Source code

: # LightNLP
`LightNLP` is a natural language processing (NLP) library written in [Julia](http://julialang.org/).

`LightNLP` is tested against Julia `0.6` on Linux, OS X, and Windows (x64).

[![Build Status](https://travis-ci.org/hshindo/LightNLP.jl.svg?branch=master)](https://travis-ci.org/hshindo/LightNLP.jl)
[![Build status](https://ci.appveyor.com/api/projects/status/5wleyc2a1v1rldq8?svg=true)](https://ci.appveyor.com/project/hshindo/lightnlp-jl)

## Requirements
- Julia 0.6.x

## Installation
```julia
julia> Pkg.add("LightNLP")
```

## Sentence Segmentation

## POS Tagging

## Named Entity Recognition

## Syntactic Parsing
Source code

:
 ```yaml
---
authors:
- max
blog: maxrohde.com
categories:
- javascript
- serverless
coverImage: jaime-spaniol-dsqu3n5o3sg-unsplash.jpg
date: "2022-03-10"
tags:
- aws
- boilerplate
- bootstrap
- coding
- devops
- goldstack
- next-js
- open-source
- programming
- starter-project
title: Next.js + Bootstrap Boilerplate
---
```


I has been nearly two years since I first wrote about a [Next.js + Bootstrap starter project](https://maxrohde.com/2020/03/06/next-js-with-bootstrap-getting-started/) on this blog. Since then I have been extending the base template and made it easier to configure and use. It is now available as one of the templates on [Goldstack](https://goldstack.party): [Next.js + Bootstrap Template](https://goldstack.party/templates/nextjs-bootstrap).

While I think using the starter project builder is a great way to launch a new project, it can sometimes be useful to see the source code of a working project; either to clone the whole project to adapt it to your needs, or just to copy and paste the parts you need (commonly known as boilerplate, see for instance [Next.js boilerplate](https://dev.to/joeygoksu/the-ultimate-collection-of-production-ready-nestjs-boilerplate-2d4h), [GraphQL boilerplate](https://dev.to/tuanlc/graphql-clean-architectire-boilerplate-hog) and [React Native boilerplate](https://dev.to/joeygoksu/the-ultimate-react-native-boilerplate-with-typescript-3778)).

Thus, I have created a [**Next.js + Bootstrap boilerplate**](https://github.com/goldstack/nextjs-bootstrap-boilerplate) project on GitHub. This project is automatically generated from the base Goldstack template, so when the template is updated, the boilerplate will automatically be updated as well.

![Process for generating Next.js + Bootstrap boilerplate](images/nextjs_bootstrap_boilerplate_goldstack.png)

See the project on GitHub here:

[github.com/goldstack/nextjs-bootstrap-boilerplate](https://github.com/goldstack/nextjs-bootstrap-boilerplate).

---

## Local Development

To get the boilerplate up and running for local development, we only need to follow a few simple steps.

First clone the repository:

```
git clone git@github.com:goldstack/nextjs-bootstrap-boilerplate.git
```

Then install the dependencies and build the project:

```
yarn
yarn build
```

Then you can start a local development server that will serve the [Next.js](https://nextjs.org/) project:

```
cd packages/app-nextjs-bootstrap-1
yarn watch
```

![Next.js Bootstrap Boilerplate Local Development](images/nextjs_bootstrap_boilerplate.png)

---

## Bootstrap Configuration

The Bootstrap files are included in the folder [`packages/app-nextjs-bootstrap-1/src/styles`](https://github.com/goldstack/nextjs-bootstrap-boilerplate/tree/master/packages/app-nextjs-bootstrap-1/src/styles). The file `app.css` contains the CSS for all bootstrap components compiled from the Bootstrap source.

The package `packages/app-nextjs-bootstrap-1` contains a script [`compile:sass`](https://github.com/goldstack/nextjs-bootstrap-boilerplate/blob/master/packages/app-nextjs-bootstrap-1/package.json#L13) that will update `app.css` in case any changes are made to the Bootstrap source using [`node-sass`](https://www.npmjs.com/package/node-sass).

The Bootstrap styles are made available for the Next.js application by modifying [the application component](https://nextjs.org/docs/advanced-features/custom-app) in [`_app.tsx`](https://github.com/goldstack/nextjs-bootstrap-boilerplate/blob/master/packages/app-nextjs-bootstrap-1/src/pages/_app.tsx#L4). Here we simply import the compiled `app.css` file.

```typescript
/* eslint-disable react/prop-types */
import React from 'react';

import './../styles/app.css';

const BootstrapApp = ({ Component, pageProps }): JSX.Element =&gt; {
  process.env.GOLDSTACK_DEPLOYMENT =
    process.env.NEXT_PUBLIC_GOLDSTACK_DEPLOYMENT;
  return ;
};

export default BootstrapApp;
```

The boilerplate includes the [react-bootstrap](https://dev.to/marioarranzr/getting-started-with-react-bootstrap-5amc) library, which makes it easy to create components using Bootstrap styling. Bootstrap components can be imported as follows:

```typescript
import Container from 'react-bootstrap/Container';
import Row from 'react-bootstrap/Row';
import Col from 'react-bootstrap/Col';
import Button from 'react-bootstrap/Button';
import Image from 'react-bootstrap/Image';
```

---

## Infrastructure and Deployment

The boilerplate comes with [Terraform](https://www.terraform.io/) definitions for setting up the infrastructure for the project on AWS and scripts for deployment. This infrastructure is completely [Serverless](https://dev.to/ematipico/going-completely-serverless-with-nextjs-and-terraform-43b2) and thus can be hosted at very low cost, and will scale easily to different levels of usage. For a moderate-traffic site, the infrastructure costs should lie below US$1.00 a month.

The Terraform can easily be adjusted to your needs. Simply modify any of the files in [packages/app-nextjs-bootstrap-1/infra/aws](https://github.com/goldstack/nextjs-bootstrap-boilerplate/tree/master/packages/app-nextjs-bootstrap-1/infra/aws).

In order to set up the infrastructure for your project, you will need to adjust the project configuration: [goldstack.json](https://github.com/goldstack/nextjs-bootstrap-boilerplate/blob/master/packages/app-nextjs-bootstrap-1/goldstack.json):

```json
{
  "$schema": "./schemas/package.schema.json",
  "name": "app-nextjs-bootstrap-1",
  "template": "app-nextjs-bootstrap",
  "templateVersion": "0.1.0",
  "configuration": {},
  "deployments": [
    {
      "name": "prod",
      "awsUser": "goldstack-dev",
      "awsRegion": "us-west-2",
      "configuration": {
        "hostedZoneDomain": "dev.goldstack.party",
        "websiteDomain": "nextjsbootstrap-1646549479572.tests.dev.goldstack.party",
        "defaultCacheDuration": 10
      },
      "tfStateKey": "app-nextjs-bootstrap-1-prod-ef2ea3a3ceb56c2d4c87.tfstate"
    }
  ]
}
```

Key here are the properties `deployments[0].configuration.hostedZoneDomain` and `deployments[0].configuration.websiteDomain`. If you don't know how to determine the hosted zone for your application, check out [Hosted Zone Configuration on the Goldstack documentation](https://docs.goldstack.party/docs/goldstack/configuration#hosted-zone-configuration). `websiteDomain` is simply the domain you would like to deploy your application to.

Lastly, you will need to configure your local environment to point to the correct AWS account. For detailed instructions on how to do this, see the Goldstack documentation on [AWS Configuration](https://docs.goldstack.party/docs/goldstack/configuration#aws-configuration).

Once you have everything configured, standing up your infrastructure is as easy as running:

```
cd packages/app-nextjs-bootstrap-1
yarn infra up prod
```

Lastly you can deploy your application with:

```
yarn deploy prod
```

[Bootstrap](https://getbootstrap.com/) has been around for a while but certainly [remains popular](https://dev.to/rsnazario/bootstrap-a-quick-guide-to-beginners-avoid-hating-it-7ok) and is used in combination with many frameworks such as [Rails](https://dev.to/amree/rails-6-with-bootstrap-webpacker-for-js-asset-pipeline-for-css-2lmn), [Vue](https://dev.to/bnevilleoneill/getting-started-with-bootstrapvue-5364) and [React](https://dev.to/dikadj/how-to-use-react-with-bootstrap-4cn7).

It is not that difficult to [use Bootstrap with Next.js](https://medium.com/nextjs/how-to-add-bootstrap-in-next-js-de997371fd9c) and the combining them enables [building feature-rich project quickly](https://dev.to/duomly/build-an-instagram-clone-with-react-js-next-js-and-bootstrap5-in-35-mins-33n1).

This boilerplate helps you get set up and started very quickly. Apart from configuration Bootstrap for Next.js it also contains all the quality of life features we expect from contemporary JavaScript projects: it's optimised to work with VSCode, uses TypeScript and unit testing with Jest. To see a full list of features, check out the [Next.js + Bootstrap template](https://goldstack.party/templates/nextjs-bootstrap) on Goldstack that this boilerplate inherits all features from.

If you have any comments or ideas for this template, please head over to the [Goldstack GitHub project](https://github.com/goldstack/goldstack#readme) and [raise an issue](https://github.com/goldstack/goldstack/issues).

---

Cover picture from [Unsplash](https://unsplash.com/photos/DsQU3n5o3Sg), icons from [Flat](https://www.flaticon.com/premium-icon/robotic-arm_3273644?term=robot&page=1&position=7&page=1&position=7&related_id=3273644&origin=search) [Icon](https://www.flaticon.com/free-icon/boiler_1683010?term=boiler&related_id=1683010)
================
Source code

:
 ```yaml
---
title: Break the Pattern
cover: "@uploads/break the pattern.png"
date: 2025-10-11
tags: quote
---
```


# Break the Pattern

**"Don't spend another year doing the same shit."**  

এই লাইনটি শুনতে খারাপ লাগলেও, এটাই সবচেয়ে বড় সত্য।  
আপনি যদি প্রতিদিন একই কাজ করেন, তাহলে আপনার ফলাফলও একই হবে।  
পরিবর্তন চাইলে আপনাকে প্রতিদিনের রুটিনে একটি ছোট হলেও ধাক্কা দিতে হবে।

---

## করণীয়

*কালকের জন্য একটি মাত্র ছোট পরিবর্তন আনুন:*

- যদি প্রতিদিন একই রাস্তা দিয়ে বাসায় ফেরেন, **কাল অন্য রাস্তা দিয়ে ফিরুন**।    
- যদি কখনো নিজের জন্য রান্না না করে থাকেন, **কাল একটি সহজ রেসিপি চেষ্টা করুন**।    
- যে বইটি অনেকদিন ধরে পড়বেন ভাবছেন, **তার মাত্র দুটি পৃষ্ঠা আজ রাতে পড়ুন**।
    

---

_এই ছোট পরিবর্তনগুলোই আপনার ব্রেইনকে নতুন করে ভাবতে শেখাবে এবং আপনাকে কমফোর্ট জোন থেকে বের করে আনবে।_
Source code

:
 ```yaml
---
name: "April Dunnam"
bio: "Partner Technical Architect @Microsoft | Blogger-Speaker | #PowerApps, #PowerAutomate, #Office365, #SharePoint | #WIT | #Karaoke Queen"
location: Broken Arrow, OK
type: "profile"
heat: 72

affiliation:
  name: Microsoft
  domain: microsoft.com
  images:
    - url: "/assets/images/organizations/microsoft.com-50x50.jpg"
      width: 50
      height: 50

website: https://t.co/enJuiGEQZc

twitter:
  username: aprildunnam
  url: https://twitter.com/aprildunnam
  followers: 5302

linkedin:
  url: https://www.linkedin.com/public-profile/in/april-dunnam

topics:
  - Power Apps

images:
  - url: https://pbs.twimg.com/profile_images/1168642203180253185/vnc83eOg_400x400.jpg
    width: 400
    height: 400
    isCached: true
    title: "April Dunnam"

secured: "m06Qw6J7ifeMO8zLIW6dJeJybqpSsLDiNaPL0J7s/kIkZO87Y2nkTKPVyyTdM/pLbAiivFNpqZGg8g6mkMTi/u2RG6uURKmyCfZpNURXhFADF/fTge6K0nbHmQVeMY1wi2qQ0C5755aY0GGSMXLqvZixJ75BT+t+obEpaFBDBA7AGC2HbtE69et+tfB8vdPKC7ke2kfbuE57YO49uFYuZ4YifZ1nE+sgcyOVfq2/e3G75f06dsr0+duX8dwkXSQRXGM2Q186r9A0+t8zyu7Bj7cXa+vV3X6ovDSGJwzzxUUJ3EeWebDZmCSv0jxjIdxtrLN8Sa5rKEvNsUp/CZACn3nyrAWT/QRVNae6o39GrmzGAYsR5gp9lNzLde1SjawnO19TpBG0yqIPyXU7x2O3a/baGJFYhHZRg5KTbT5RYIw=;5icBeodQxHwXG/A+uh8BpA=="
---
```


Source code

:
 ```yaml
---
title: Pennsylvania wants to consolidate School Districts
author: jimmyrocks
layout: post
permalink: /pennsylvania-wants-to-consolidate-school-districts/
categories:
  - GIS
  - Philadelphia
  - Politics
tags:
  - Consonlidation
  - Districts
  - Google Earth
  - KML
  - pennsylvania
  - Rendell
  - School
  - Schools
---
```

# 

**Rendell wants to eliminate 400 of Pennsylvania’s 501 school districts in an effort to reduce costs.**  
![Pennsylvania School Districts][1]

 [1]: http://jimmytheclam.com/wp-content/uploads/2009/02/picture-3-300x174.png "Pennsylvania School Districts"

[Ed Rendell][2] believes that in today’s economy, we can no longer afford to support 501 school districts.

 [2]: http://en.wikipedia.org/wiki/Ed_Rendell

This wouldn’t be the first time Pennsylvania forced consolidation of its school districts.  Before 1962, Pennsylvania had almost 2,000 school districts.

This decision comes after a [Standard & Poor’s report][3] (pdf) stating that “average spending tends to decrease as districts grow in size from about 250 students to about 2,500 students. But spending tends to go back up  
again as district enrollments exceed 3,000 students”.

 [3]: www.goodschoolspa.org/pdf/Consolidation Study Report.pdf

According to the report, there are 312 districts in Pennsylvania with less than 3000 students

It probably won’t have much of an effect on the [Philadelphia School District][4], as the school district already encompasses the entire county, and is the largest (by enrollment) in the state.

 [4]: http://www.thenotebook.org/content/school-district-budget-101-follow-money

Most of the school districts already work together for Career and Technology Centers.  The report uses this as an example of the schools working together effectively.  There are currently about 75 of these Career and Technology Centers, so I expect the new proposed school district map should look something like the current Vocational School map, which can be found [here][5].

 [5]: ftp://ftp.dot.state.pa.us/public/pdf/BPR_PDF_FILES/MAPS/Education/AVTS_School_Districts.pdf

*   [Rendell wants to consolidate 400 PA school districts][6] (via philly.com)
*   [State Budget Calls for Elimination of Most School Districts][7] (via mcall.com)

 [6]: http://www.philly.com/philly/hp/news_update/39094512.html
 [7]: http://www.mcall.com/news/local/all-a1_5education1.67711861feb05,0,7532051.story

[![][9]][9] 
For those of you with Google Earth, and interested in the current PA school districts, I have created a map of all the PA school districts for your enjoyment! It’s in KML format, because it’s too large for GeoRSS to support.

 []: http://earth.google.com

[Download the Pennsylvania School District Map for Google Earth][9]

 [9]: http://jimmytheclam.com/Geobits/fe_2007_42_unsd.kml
================
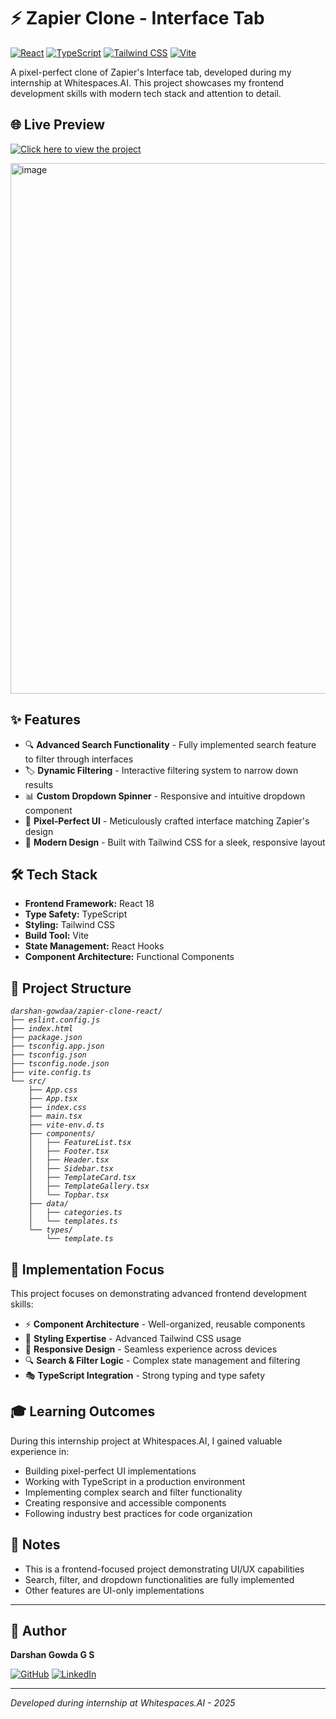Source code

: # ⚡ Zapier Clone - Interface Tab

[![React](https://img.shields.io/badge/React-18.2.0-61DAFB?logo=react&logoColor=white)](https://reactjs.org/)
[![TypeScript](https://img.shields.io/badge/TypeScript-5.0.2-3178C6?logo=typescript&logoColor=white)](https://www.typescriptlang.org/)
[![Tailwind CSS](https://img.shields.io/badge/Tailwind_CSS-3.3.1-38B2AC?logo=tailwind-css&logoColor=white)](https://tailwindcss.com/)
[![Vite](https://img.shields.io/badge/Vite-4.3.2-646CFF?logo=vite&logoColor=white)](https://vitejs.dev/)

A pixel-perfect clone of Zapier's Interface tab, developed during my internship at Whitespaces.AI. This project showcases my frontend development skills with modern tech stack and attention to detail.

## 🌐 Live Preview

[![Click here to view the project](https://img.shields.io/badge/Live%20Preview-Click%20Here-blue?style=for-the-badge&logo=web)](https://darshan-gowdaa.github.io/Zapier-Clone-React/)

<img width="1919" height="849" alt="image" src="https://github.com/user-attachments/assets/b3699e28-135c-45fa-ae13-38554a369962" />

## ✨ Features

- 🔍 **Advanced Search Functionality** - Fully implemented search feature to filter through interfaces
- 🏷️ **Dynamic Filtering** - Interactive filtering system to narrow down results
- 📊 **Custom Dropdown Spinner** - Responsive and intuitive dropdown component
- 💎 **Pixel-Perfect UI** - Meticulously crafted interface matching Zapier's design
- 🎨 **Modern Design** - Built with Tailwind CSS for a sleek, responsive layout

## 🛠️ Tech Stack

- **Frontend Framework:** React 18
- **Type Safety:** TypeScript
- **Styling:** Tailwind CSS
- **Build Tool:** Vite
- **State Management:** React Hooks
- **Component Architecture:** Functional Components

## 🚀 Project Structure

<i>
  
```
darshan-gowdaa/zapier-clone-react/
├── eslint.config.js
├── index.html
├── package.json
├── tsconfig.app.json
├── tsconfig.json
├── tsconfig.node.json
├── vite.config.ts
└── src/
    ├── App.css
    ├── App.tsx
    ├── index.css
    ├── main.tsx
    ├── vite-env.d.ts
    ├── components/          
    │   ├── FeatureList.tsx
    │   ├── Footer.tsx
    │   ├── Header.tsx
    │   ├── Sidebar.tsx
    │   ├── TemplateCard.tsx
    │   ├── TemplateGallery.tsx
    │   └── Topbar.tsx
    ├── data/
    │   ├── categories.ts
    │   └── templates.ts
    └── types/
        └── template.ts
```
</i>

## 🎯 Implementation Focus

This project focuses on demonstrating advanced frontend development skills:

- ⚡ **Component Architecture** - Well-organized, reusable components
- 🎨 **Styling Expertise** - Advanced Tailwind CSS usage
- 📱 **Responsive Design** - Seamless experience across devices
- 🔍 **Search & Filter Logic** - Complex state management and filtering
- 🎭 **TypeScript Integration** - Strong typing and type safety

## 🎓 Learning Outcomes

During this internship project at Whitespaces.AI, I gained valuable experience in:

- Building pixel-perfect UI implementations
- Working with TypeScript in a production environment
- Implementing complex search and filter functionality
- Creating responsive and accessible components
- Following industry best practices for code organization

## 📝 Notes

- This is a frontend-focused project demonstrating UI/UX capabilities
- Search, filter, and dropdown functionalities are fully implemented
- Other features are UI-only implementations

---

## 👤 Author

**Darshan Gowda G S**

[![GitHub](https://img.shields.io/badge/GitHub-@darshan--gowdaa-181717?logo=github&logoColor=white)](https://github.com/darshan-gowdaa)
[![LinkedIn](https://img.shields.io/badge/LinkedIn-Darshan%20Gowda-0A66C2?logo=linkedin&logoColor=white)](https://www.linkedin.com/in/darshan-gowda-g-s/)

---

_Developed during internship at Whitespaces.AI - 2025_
================
Where a line contains the word "internship", copy that line from the listing above.

A pixel-perfect clone of Zapier's Interface tab, developed during my internship at Whitespaces.AI. This project showcases my frontend development skills with modern tech stack and attention to detail.
During this internship project at Whitespaces.AI, I gained valuable experience in:
_Developed during internship at Whitespaces.AI - 2025_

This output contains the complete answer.